拓銀元頭取ら逆転有罪 まさか実刑とは 元行員ら「責任は昔の経営陣」

http://www.nishinippon.co.jp/nnp/national/20060831/20060831_048.shtml

破たんの本当の責任を問うなら、本来は、たとえ時効であっても2人より以前の経営陣が裁かれるべきだった

私は、東京地検に在籍していた平成8年当時、特捜部に応援で出されて、旧住専絡みの融資の中で立件できるものがないかどうか、連日連夜、段ボールから資料を出しては検討していた時期がありました。

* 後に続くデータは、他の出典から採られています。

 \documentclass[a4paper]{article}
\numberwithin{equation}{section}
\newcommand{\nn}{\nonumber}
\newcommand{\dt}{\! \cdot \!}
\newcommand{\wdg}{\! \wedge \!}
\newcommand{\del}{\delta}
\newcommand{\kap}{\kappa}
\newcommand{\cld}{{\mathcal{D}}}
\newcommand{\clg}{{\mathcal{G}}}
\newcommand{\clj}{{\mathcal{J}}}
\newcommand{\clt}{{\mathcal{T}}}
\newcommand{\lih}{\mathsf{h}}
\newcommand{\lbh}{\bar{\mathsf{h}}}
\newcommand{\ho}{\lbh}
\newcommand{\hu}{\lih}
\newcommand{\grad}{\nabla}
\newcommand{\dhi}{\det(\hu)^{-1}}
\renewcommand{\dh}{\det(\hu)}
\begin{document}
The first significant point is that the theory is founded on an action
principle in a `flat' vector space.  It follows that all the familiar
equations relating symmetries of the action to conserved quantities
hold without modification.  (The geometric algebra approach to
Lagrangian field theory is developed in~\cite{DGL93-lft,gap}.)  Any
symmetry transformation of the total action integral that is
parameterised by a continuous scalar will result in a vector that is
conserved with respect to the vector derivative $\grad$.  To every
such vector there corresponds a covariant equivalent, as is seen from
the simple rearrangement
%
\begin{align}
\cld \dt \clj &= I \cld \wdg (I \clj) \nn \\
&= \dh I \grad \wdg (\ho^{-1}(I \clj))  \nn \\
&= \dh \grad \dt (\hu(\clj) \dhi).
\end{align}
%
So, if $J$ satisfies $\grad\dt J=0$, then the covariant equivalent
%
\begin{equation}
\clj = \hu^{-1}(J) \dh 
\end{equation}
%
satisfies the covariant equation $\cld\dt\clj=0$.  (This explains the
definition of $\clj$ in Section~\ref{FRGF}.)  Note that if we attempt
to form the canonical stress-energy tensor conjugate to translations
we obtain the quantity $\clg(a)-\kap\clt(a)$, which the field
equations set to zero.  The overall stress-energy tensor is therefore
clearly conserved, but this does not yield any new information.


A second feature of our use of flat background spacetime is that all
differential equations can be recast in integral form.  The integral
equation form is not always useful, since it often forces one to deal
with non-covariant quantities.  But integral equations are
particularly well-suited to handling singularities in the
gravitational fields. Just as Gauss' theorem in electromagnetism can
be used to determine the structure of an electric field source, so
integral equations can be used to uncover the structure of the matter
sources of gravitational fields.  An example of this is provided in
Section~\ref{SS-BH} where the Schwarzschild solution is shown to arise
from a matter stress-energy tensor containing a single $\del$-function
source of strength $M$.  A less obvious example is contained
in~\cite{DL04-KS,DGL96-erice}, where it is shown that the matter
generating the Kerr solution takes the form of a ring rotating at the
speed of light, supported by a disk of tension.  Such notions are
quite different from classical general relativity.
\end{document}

その時、強く感じたのは、非常に問題のある、事件性の高い大規模融資は、昭和の終わりから平成の初めころまでに行われていて、その後の融資は、当初の融資の借り換えだったり、あるいは、規模が小さかったりして、いまひとつ立件にはなじまないものがほとんどだったという記憶があります。
実刑に処せられた元頭取らの責任も、決して小さくはないとは思いますが、より責任が重い者は、時効の壁の彼方へ逃げ去ってしまい、多額の退職金を手にし、安楽な生活を送る一方、金融機関を破綻させないために無理をして失敗してしまった者が、槍玉に挙げられ厳しくその責任を問われるという構図は、不公平という印象を拭いきれません。
上記記事の判決にあたっても、このような事情を考慮して、執行猶予を付するという選択肢もあったかもしれない、という気がします。